Figure 1. Cell transfer technology and double cell transfer.

(a) Schematic diagram of cell transfer technology. We coated the surface of glass substrate with tetraethyleneglycol (TEG, brown) and the layer was partially degraded by UV irradiation to prepare hydrophilic cell adhesive surface (green). The TEG area covered with photomask remained as non-cell adhesive surface. Cells to be transferred were poured onto the substrate and incubated to allow the cells to adhere to the substrate surface. Transfer substrate with cells was then placed onto the scaffold (amnion) in the direction of cell surface down. Cells were further cultured and transfer substrate was carefully removed subsequently. Cells are transferred onto scaffold surface. (b) Various cell patterning by using cell transfer technology. PDLSC (GFP; green) were transferred onto amnion using patterning base for dot, line, grid and layer placement.
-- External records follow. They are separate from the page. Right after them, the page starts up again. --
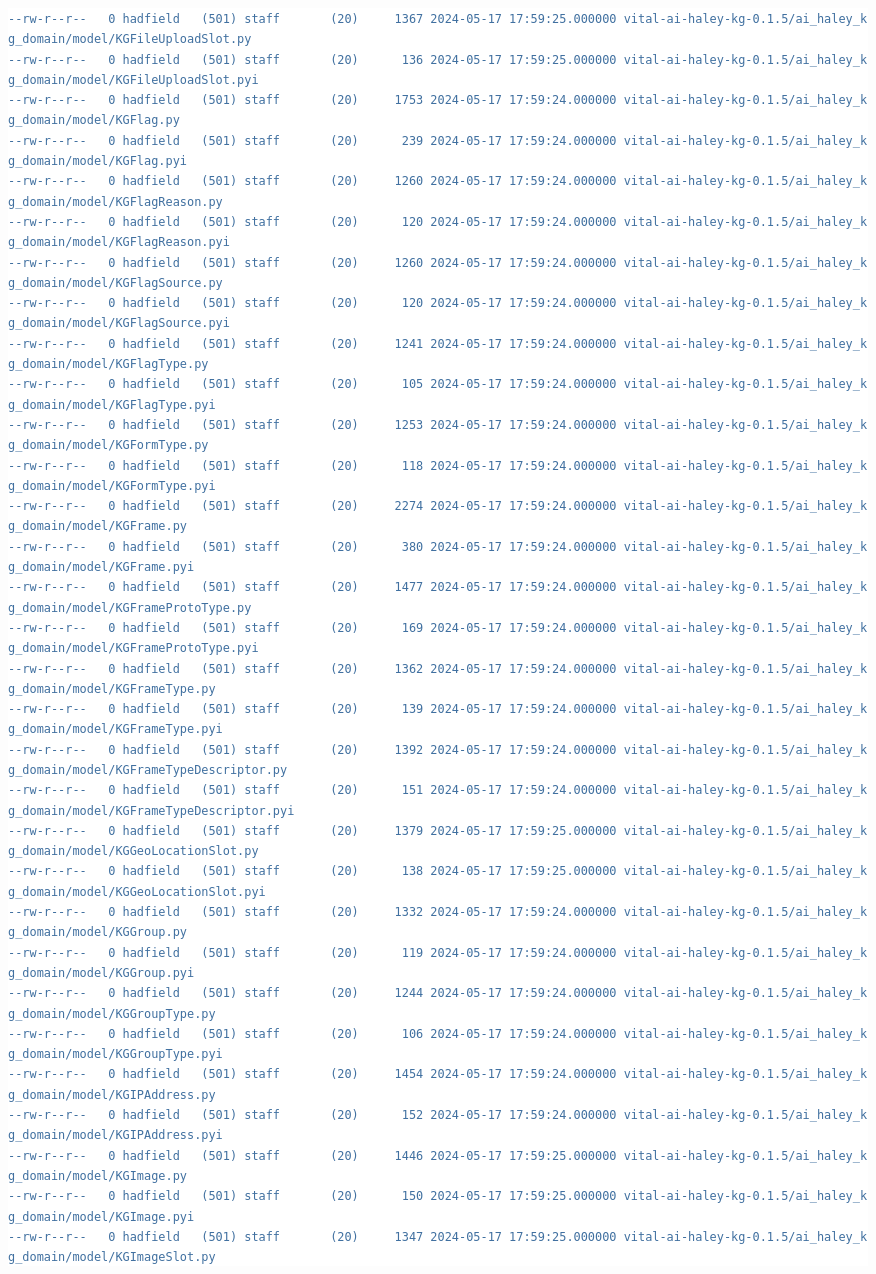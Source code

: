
 ```diff
--rw-r--r--   0 hadfield   (501) staff       (20)     1367 2024-05-17 17:59:25.000000 vital-ai-haley-kg-0.1.5/ai_haley_kg_domain/model/KGFileUploadSlot.py
--rw-r--r--   0 hadfield   (501) staff       (20)      136 2024-05-17 17:59:25.000000 vital-ai-haley-kg-0.1.5/ai_haley_kg_domain/model/KGFileUploadSlot.pyi
--rw-r--r--   0 hadfield   (501) staff       (20)     1753 2024-05-17 17:59:24.000000 vital-ai-haley-kg-0.1.5/ai_haley_kg_domain/model/KGFlag.py
--rw-r--r--   0 hadfield   (501) staff       (20)      239 2024-05-17 17:59:24.000000 vital-ai-haley-kg-0.1.5/ai_haley_kg_domain/model/KGFlag.pyi
--rw-r--r--   0 hadfield   (501) staff       (20)     1260 2024-05-17 17:59:24.000000 vital-ai-haley-kg-0.1.5/ai_haley_kg_domain/model/KGFlagReason.py
--rw-r--r--   0 hadfield   (501) staff       (20)      120 2024-05-17 17:59:24.000000 vital-ai-haley-kg-0.1.5/ai_haley_kg_domain/model/KGFlagReason.pyi
--rw-r--r--   0 hadfield   (501) staff       (20)     1260 2024-05-17 17:59:24.000000 vital-ai-haley-kg-0.1.5/ai_haley_kg_domain/model/KGFlagSource.py
--rw-r--r--   0 hadfield   (501) staff       (20)      120 2024-05-17 17:59:24.000000 vital-ai-haley-kg-0.1.5/ai_haley_kg_domain/model/KGFlagSource.pyi
--rw-r--r--   0 hadfield   (501) staff       (20)     1241 2024-05-17 17:59:24.000000 vital-ai-haley-kg-0.1.5/ai_haley_kg_domain/model/KGFlagType.py
--rw-r--r--   0 hadfield   (501) staff       (20)      105 2024-05-17 17:59:24.000000 vital-ai-haley-kg-0.1.5/ai_haley_kg_domain/model/KGFlagType.pyi
--rw-r--r--   0 hadfield   (501) staff       (20)     1253 2024-05-17 17:59:24.000000 vital-ai-haley-kg-0.1.5/ai_haley_kg_domain/model/KGFormType.py
--rw-r--r--   0 hadfield   (501) staff       (20)      118 2024-05-17 17:59:24.000000 vital-ai-haley-kg-0.1.5/ai_haley_kg_domain/model/KGFormType.pyi
--rw-r--r--   0 hadfield   (501) staff       (20)     2274 2024-05-17 17:59:24.000000 vital-ai-haley-kg-0.1.5/ai_haley_kg_domain/model/KGFrame.py
--rw-r--r--   0 hadfield   (501) staff       (20)      380 2024-05-17 17:59:24.000000 vital-ai-haley-kg-0.1.5/ai_haley_kg_domain/model/KGFrame.pyi
--rw-r--r--   0 hadfield   (501) staff       (20)     1477 2024-05-17 17:59:24.000000 vital-ai-haley-kg-0.1.5/ai_haley_kg_domain/model/KGFrameProtoType.py
--rw-r--r--   0 hadfield   (501) staff       (20)      169 2024-05-17 17:59:24.000000 vital-ai-haley-kg-0.1.5/ai_haley_kg_domain/model/KGFrameProtoType.pyi
--rw-r--r--   0 hadfield   (501) staff       (20)     1362 2024-05-17 17:59:24.000000 vital-ai-haley-kg-0.1.5/ai_haley_kg_domain/model/KGFrameType.py
--rw-r--r--   0 hadfield   (501) staff       (20)      139 2024-05-17 17:59:24.000000 vital-ai-haley-kg-0.1.5/ai_haley_kg_domain/model/KGFrameType.pyi
--rw-r--r--   0 hadfield   (501) staff       (20)     1392 2024-05-17 17:59:24.000000 vital-ai-haley-kg-0.1.5/ai_haley_kg_domain/model/KGFrameTypeDescriptor.py
--rw-r--r--   0 hadfield   (501) staff       (20)      151 2024-05-17 17:59:24.000000 vital-ai-haley-kg-0.1.5/ai_haley_kg_domain/model/KGFrameTypeDescriptor.pyi
--rw-r--r--   0 hadfield   (501) staff       (20)     1379 2024-05-17 17:59:25.000000 vital-ai-haley-kg-0.1.5/ai_haley_kg_domain/model/KGGeoLocationSlot.py
--rw-r--r--   0 hadfield   (501) staff       (20)      138 2024-05-17 17:59:25.000000 vital-ai-haley-kg-0.1.5/ai_haley_kg_domain/model/KGGeoLocationSlot.pyi
--rw-r--r--   0 hadfield   (501) staff       (20)     1332 2024-05-17 17:59:24.000000 vital-ai-haley-kg-0.1.5/ai_haley_kg_domain/model/KGGroup.py
--rw-r--r--   0 hadfield   (501) staff       (20)      119 2024-05-17 17:59:24.000000 vital-ai-haley-kg-0.1.5/ai_haley_kg_domain/model/KGGroup.pyi
--rw-r--r--   0 hadfield   (501) staff       (20)     1244 2024-05-17 17:59:24.000000 vital-ai-haley-kg-0.1.5/ai_haley_kg_domain/model/KGGroupType.py
--rw-r--r--   0 hadfield   (501) staff       (20)      106 2024-05-17 17:59:24.000000 vital-ai-haley-kg-0.1.5/ai_haley_kg_domain/model/KGGroupType.pyi
--rw-r--r--   0 hadfield   (501) staff       (20)     1454 2024-05-17 17:59:24.000000 vital-ai-haley-kg-0.1.5/ai_haley_kg_domain/model/KGIPAddress.py
--rw-r--r--   0 hadfield   (501) staff       (20)      152 2024-05-17 17:59:24.000000 vital-ai-haley-kg-0.1.5/ai_haley_kg_domain/model/KGIPAddress.pyi
--rw-r--r--   0 hadfield   (501) staff       (20)     1446 2024-05-17 17:59:25.000000 vital-ai-haley-kg-0.1.5/ai_haley_kg_domain/model/KGImage.py
--rw-r--r--   0 hadfield   (501) staff       (20)      150 2024-05-17 17:59:25.000000 vital-ai-haley-kg-0.1.5/ai_haley_kg_domain/model/KGImage.pyi
--rw-r--r--   0 hadfield   (501) staff       (20)     1347 2024-05-17 17:59:25.000000 vital-ai-haley-kg-0.1.5/ai_haley_kg_domain/model/KGImageSlot.py
```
Boxed area was closed-up on the right figure. Bar = 300 μm (c) Double cell transfer using line patterning and layer transfer base. Fibroblasts (PKH26; red) were transferred using line patterning base and PDLSC (GFP; green) were transferred overlaying the fibroblasts displacing 90 degrees (left). PDLSC in layer structure was transferred on fibroblasts in line pattern (right). Bar = 300 μm.